[TASK TO COMPLETE] Pull every line containing "strings" from the entries.
** Opening RECORDS PROVIDED block **
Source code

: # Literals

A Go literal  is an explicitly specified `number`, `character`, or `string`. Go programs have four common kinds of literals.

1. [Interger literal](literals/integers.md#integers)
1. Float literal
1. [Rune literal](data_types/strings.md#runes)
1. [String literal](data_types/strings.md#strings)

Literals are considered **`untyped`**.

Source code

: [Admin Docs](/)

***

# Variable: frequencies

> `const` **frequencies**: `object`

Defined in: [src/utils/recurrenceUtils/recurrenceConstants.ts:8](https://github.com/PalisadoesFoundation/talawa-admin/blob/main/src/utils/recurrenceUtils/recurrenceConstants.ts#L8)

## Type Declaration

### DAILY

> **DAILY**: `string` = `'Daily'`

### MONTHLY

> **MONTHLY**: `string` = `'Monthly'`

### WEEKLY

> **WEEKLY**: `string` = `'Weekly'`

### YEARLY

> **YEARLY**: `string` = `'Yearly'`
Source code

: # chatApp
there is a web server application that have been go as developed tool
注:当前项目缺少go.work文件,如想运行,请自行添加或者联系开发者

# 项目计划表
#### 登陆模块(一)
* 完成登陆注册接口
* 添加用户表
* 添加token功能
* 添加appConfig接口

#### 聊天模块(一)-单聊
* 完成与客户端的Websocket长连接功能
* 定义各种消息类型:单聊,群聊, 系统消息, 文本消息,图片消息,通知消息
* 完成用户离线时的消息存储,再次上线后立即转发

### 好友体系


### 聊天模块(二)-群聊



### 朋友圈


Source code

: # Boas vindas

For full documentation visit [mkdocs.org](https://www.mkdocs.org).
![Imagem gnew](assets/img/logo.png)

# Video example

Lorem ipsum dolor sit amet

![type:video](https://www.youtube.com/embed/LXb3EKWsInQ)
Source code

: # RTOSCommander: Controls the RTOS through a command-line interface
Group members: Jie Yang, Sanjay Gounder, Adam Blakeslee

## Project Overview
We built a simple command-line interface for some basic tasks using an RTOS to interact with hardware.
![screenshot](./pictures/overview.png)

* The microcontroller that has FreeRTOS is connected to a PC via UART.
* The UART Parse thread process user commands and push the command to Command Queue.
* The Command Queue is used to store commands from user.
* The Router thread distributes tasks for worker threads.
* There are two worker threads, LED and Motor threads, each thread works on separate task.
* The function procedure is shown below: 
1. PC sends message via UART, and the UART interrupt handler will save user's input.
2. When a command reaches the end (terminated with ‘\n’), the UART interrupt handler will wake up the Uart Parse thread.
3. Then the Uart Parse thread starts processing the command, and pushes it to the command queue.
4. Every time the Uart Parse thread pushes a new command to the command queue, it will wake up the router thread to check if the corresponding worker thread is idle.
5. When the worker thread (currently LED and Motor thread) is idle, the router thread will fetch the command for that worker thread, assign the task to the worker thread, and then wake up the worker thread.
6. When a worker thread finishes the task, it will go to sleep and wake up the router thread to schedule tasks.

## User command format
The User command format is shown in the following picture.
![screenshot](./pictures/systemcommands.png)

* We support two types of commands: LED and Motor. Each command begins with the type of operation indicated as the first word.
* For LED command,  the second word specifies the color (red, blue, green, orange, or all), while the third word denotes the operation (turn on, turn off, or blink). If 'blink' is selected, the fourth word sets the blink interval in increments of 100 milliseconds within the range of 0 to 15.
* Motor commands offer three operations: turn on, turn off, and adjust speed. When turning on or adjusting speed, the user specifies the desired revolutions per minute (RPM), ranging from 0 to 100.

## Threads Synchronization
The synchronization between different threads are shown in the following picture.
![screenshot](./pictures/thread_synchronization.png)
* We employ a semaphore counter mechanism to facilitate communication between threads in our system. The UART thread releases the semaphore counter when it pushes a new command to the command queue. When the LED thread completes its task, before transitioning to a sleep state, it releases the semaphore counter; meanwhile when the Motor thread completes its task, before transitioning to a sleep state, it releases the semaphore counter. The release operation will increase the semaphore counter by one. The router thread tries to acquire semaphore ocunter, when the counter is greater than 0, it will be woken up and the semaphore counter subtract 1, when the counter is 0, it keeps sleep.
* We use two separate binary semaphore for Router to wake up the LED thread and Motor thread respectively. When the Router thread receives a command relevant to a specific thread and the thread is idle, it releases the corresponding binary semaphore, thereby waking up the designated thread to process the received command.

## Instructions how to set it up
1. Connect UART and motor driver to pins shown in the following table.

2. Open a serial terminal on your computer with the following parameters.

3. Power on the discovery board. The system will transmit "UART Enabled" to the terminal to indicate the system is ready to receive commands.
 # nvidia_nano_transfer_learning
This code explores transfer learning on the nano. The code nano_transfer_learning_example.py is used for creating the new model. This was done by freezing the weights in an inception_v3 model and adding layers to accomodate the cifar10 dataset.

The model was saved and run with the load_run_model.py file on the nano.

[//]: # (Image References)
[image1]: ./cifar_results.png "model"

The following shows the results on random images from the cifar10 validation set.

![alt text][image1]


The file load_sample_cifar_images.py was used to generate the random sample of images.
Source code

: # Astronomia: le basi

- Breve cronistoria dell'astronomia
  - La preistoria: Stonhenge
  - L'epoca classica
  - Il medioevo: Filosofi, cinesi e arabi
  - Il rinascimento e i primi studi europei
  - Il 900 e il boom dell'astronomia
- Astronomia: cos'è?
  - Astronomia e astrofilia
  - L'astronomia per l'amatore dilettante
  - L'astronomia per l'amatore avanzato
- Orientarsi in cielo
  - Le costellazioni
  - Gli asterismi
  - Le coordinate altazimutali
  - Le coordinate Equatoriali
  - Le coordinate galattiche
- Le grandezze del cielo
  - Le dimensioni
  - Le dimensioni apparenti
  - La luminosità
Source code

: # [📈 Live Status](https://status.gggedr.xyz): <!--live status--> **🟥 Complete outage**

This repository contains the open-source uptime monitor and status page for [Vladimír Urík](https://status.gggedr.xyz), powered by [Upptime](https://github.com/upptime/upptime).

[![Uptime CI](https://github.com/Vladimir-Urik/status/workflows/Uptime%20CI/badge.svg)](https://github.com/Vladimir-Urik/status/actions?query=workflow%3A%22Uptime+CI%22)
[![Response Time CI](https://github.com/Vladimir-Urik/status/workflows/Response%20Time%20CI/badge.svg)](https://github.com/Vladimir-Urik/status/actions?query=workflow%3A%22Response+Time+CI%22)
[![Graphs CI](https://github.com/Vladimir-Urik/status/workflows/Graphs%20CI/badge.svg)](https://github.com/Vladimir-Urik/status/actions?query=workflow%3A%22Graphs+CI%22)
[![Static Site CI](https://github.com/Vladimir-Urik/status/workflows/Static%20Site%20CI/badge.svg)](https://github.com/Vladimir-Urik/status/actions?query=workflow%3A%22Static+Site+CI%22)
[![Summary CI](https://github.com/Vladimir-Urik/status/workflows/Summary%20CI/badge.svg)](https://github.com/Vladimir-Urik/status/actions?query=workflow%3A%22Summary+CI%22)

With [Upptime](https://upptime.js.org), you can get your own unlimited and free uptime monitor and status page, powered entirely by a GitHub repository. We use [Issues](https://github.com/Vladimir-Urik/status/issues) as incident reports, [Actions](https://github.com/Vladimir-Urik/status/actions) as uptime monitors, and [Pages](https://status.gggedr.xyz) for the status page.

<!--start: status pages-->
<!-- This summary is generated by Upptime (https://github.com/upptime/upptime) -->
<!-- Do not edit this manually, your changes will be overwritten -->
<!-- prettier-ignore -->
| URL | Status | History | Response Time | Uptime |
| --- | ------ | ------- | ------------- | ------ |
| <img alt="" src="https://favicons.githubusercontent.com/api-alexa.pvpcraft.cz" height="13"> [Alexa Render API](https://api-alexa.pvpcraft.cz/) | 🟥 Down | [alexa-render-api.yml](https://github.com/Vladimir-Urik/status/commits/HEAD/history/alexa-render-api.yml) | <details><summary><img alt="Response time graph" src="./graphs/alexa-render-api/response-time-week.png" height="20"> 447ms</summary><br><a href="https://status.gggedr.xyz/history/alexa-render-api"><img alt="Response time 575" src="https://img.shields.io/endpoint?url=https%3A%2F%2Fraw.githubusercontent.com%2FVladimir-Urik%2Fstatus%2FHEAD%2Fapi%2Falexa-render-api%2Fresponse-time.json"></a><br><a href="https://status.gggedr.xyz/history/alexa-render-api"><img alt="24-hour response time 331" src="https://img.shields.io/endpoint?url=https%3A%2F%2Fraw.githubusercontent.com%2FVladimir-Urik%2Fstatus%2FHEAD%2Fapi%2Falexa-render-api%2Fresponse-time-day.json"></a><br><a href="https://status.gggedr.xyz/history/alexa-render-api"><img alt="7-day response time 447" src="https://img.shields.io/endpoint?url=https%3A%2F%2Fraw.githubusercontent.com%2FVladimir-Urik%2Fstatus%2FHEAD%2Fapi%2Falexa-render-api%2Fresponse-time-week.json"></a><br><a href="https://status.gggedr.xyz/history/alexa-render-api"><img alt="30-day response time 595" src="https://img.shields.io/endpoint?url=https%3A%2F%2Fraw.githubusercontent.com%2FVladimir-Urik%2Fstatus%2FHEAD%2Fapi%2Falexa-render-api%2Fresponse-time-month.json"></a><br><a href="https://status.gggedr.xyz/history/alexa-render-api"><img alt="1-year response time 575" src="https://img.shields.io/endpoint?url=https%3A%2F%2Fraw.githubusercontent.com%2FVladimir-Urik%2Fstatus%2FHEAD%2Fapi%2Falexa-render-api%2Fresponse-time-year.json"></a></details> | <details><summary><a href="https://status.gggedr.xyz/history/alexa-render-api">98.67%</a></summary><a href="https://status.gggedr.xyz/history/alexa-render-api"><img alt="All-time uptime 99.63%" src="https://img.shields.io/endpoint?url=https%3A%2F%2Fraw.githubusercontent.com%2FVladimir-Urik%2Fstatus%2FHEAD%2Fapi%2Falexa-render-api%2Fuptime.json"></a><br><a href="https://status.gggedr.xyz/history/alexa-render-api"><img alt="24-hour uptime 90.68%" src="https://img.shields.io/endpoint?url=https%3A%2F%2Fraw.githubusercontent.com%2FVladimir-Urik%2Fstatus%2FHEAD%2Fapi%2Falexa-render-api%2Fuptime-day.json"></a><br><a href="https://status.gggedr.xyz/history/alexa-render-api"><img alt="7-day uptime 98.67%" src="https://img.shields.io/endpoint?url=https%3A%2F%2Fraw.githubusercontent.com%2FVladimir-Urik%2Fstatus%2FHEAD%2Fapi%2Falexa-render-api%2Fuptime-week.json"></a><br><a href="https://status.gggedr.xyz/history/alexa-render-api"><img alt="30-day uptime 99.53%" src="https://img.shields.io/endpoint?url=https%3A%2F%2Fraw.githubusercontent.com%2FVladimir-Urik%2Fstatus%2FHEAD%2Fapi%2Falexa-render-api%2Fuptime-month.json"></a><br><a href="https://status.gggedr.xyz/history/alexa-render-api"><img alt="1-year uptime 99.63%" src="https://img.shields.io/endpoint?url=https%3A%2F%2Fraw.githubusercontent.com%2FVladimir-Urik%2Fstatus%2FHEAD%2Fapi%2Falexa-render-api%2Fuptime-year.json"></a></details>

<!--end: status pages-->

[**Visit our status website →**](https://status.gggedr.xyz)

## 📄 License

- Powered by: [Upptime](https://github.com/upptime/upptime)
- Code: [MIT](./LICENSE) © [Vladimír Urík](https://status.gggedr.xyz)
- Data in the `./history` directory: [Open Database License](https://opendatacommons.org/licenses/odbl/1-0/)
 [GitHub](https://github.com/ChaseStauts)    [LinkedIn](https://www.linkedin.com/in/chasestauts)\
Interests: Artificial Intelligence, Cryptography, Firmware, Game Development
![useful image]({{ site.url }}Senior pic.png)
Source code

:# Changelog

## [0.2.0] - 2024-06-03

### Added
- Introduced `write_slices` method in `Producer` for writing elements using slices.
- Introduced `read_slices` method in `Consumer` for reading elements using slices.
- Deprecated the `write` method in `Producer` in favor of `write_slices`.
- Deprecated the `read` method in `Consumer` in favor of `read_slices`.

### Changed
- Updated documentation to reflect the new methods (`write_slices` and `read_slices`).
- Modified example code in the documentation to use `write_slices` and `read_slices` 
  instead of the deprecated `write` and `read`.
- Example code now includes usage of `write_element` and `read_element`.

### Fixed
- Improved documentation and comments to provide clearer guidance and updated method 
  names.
** Closing RECORDS PROVIDED block **
[RESULT FOR THIS EXERCISE]
1. [Rune literal](data_types/strings.md#runes)
1. [String literal](data_types/strings.md#strings)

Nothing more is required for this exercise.